Levamisole Can Cause Fatal Infections and is a common ingredient in cocaine that is used in the United States.
Cocaine is very addictive and some people we treat claim they were physically and mentally dependent on it after only one use. We have created special programs for the treatment of cocaine addiction that use a combination of therapy and esteem building outdoor activities to really reach our clients and help them embrace a life free of cocaine use.
A Deadly Cocaine Ingredient
The Substance Abuse and Mental Health Services Administration (SAMHSA) has issued a rare nationwide public warning about a dangerous chemical that is now found in 70% of cocaine distributed across the US.
SAMHSA has issued a rare nationwide public warning about a dangerous chemical
that is now found in 70% of cocaine distributed across the US.
The chemical, levamisole, is an anti worming drug used primarily for livestock. It is not a substance approved for human consumption and its consumption can lead to a dangerous or fatal condition called agranulocytosis.
What Is Levamisole and What Are the Dangers?
Levamisole is used as a veterinary medication, given primarily to cattle to prevent parasites. Although once a medication given to humans for the same purpose, it is no longer approved for human consumption.
Levamisole reduces the body’s quantity of white blood cells. With a decreased white blood cell count, the body is extremely vulnerable to infections. This blood disorder is called agranulocytosis, and it can be fatal.
SAMHSA has received reports of at least 20 cases of levamisole caused agranulocytosis.
How Widespread Is the Problem?
Levamisole now taints most of the cocaine used in America.
• Between July and September 2008, the DEA found Levamisole in 30% of cocaine samples. In July 2009, the DEA found the substance in 70% of samples.
• 80% of cocaine users in Seattle Washington tested positive for levamisole (the substance remains detectable in the urine for only a few days)
Why Is It Added to Cocaine?
US drug enforcement officials have concluded that given the widespread distribution of the levamisole tainted cocaine, the adulterant is most likely added in Columbia prior to distribution into North America.
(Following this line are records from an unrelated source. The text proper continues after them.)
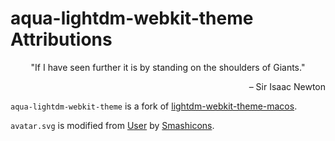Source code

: # aqua-lightdm-webkit-theme Attributions

<p align="center">"If I have seen further it is by standing on the shoulders of Giants."</p>
<p align="right">– Sir Isaac Newton</p>

`aqua-lightdm-webkit-theme` is a fork of [lightdm-webkit-theme-macos](https://github.com/ZoomTen/lightdm-webkit-theme-macos).

`avatar.svg` is modified from [User](https://www.flaticon.com/free-icon/user_149071#term=profile&page=1&position=6) by [Smashicons](https://www.flaticon.com/authors/smashicons).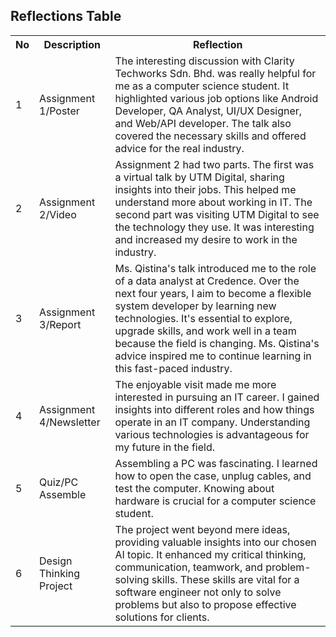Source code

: <!DOCTYPE html>
<html lang="en">
<head>
  <meta charset="UTF-8">
  <meta name="viewport" content="width=device-width, initial-scale=1.0">
</head>
<body>

<h2>Reflections Table</h2>

<table>
  <tr>
    <th>No</th>
    <th>Description</th>
    <th>Reflection</th>
  </tr>
  <tr>
    <td>1</td>
    <td>Assignment 1/Poster</td>
    <td>The interesting discussion with Clarity Techworks Sdn. Bhd. was really helpful for me as a computer science student. It highlighted various job options like Android Developer, QA Analyst, UI/UX Designer, and Web/API developer. The talk also covered the necessary skills and offered advice for the real industry.</td>
  </tr>
  <tr>
    <td>2</td>
    <td>Assignment 2/Video</td>
    <td>Assignment 2 had two parts. The first was a virtual talk by UTM Digital, sharing insights into their jobs. This helped me understand more about working in IT. The second part was visiting UTM Digital to see the technology they use. It was interesting and increased my desire to work in the industry.</td>
  </tr>
  <tr>
    <td>3</td>
    <td>Assignment 3/Report</td>
    <td>Ms. Qistina's talk introduced me to the role of a data analyst at Credence. Over the next four years, I aim to become a flexible system developer by learning new technologies. It's essential to explore, upgrade skills, and work well in a team because the field is changing. Ms. Qistina's advice inspired me to continue learning in this fast-paced industry.</td>
  </tr>
  <tr>
    <td>4</td>
    <td>Assignment 4/Newsletter</td>
    <td>The enjoyable visit made me more interested in pursuing an IT career. I gained insights into different roles and how things operate in an IT company. Understanding various technologies is advantageous for my future in the field.</td>
  </tr>
  <tr>
    <td>5</td>
    <td>Quiz/PC Assemble</td>
    <td>Assembling a PC was fascinating. I learned how to open the case, unplug cables, and test the computer. Knowing about hardware is crucial for a computer science student.</td>
  </tr>
  <tr>
    <td>6</td>
    <td>Design Thinking Project</td>
    <td>The project went beyond mere ideas, providing valuable insights into our chosen AI topic. It enhanced my critical thinking, communication, teamwork, and problem-solving skills. These skills are vital for a software engineer not only to solve problems but also to propose effective solutions for clients.</td>
  </tr>
</table>

</body>
</html>
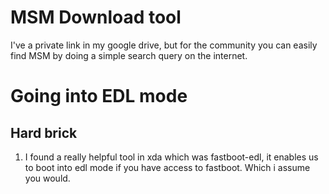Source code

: # MSM Download tool

I've a private link in my google drive, but for the community you can easily find MSM by doing a simple search query on the internet.

# Going into EDL mode

## Hard brick

1. I found a really helpful tool in xda which was fastboot-edl, it enables us to boot into edl mode if you have access to fastboot. Which i assume you would.
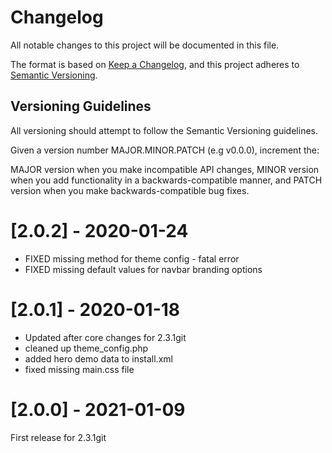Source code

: 
# Changelog
All notable changes to this project will be documented in this file.

The format is based on [Keep a Changelog](https://keepachangelog.com/en/1.0.0/),
and this project adheres to [Semantic Versioning](https://semver.org/spec/v2.0.0.html).

## Versioning Guidelines
All versioning should attempt to follow the Semantic Versioning guidelines.

Given a version number MAJOR.MINOR.PATCH (e.g v0.0.0), increment the:

MAJOR version when you make incompatible API changes,
MINOR version when you add functionality in a backwards-compatible manner, and
PATCH version when you make backwards-compatible bug fixes.
 
# [2.0.2] - 2020-01-24

- FIXED missing method for theme config - fatal error
- FIXED missing default values for navbar branding options
 
# [2.0.1] - 2020-01-18

- Updated after core changes for 2.3.1git
- cleaned up theme_config.php
- added hero demo data to install.xml
- fixed missing main.css file

# [2.0.0] - 2021-01-09

First release for 2.3.1git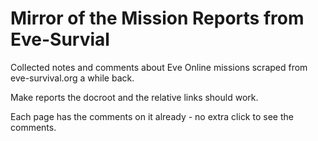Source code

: # Mirror of the Mission Reports from Eve-Survial

Collected notes and comments about Eve Online missions scraped from eve-survival.org a while back.

Make reports the docroot and the relative links should work.

Each page has the comments on it already - no extra click to see the comments.
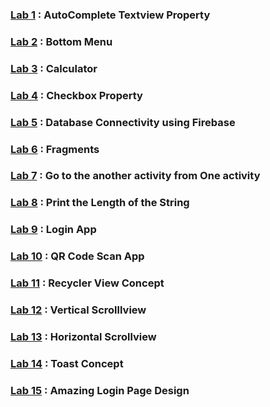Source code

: ### [Lab 1](https://github.com/jatindhobi/Android-Studio/blob/main/AutoCompleteTextview.zip) : AutoComplete Textview Property
### [Lab 2](https://github.com/jatindhobi/Android-Studio/blob/main/BottomMenu.zip) : Bottom Menu 
### [Lab 3](https://github.com/jatindhobi/Android-Studio/blob/main/Calculator.zip) : Calculator
### [Lab 4](https://github.com/jatindhobi/Android-Studio/blob/main/Checkbox.zip) : Checkbox Property 
### [Lab 5](https://github.com/jatindhobi/Android-Studio/blob/main/FirebaseProject.zip) : Database Connectivity using Firebase
### [Lab 6](https://github.com/jatindhobi/Android-Studio/blob/main/Fragmnet.zip) : Fragments
### [Lab 7](https://github.com/jatindhobi/Android-Studio/blob/main/Jump_One_Activity_To_Another_Activity.zip) : Go to the another activity from One activity
### [Lab 8](https://github.com/jatindhobi/Android-Studio/blob/main/Length_of_String.zip) : Print the Length of the String
### [Lab 9](https://github.com/jatindhobi/Android-Studio/blob/main/Login.zip) : Login App
### [Lab 10](https://github.com/jatindhobi/Android-Studio/blob/main/QR_Code_Scan.zip) : QR Code Scan App
### [Lab 11](https://github.com/jatindhobi/Android-Studio/blob/main/Recylerview.zip) : Recycler View Concept
### [Lab 12](https://github.com/jatindhobi/Android-Studio/blob/main/ScrollView.zip) : Vertical Scrolllview 
### [Lab 13](https://github.com/jatindhobi/Android-Studio/blob/main/ScrollView_Horizontal.zip) : Horizontal Scrollview
### [Lab 14](https://github.com/jatindhobi/Android-Studio/blob/main/Toast.zip) : Toast Concept
### [Lab 15](https://github.com/jatindhobi/Android-Studio/blob/main/UI.zip) : Amazing Login Page Design
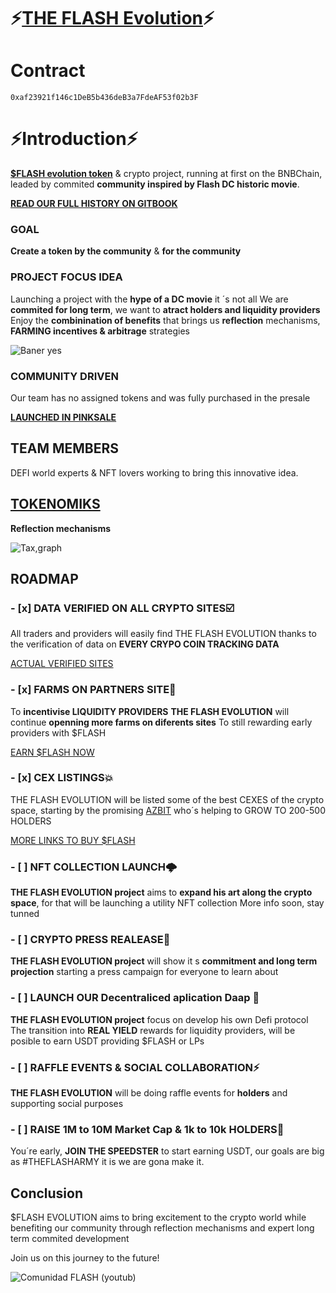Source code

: # ⚡️[THE FLASH Evolution](https://linktr.ee/theflashtoken)⚡️

# Contract
	
	0xaf23921f146c1DeB5b436deB3a7FdeAF53f02b3F
	 

# ⚡️Introduction⚡️

[**$FLASH evolution token**]([url](https://the-flash-token.gitbook.io/the-flash-evolution/the-flash-evolution-docs/smart-contract-and-audit)) & crypto project, running at first on the BNBChain, leaded by commited **community inspired by Flash DC historic movie**.

[**READ OUR FULL HISTORY ON GITBOOK**](https://the-flash-token.gitbook.io/the-flash-evolution/the-flash-intro/know-about-usdflash-evolution/the-flash-evolution-history)


### **GOAL**  

**Create a token by the community** & **for the community**


### **PROJECT FOCUS IDEA** 

Launching a project with the **hype of a DC movie** it ´s not all
We are **commited for long term**, we want to **atract holders and liquidity providers** 
Enjoy the **combinination of benefits** that brings us **reflection** mechanisms, **FARMING incentives & arbitrage** strategies

![Baner yes](https://github.com/TheFlashCrypto/TheFlashCrypto/assets/130592325/2ce3c3e0-c947-4d05-b93a-342cd9b255be)


### **COMMUNITY DRIVEN** 
Our team has no assigned tokens and was fully purchased in the presale 

[**LAUNCHED IN PINKSALE**](https://the-flash-token.gitbook.io/the-flash-evolution/the-flash-intro/know-about-usdflash-evolution/pinksale-presale)


## **TEAM MEMBERS** 
DEFI world experts & NFT lovers working to bring this innovative idea.



## **[TOKENOMIKS](https://the-flash-token.gitbook.io/the-flash-evolution/the-flash-evolution-docs/tokenomiks)** 
**Reflection mechanisms**

![Tax,graph](https://github.com/TheFlashCrypto/TheFlashCrypto/assets/130592325/3f6fc886-7518-4ea3-900c-329fb14b5c4b)



## **ROADMAP** 

### **- [x] DATA VERIFIED ON ALL CRYPTO SITES**☑️
All traders and providers will easily find THE FLASH EVOLUTION thanks to the verification of data on **EVERY CRYPO COIN TRACKING DATA**

[ACTUAL VERIFIED SITES](https://the-flash-token.gitbook.io/the-flash-evolution/flash-evolution-links/partners-and-analytics)


### **- [x] FARMS ON PARTNERS SITE**🤑
To **incentivise LIQUIDITY PROVIDERS** **THE FLASH EVOLUTION** will continue **openning more farms on diferents sites**
To still rewarding early providers with $FLASH

[EARN $FLASH NOW](https://the-flash-token.gitbook.io/the-flash-evolution/flash-evolution-links/earn-the-usdflash-evolution)


### **- [x] CEX LISTINGS**💥
THE FLASH EVOLUTION will be listed some of the best CEXES of the crypto space, starting by the promising [AZBIT](https://azbit.com/exchange/FLASH_USDT/) who´s helping to GROW TO 200-500 HOLDERS

[MORE LINKS TO BUY $FLASH](https://the-flash-token.gitbook.io/the-flash-evolution/flash-evolution-links/swap-to-the-flash-evolution)


### **- [ ] NFT COLLECTION LAUNCH**🌩️
**THE FLASH EVOLUTION project** aims to **expand his art along the crypto space**, for that will be launching a utility NFT collection
More info soon, stay tunned


### **- [ ] CRYPTO PRESS REALEASE**📰
**THE FLASH EVOLUTION project** will show it s **commitment and long term projection** starting a press campaign for everyone to learn about


### - [ ] **LAUNCH OUR Decentraliced aplication Daap** 🌉
**THE FLASH EVOLUTION project** focus on develop his own Defi protocol 
The transition into **REAL YIELD** rewards for liquidity providers, will be posible to earn USDT providing $FLASH or LPs


### **- [ ] RAFFLE EVENTS & SOCIAL COLLABORATION**⚡️
**THE FLASH EVOLUTION** will be doing raffle events for **holders** and supporting social purposes


### **- [ ] RAISE 1M to 10M Market Cap & 1k to 10k HOLDERS**🚀
You´re early, **JOIN THE SPEEDSTER** to start earning USDT, our goals are big as #THEFLASHARMY it is we are gona make it.



## Conclusion
$FLASH EVOLUTION aims to bring excitement to the crypto world while benefiting our community through reflection mechanisms and expert long term commited development

Join us on this journey to the future!

![Comunidad FLASH (youtub)](https://github.com/TheFlashCrypto/TheFlashCrypto/assets/130592325/821fb61c-29d3-4e7e-a6ae-2be615f70a56)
Levamisole is added as a bulking agent, to magnify a quantity of product for sale, and because it is believed to amplify the feel-good effects of cocaine. Levamisole is thought to provoke a dopamine response in the brain, as does cocaine.
What Are the Warning Signs to Watch for?
If you use cocaine, be alert for the following warning signs of agranulocytosis:
• Swollen glands
• Skin infections and abscesses
• Sores on the mouth and anus (painful)
• High fever with feelings of weakness and chills
• Infections that don’t get better
• Thrush (white spots on the tongue, mouth and throat)
Health officials urge anyone who has consumed cocaine (whether smoked, injected or snorted) to get prompt medical attention upon the occurrence of any of the above warning signs.
Although agranulocytosis can cause death, most levamisole exposure patients treated for the condition have made a recovery after careful medical treatment.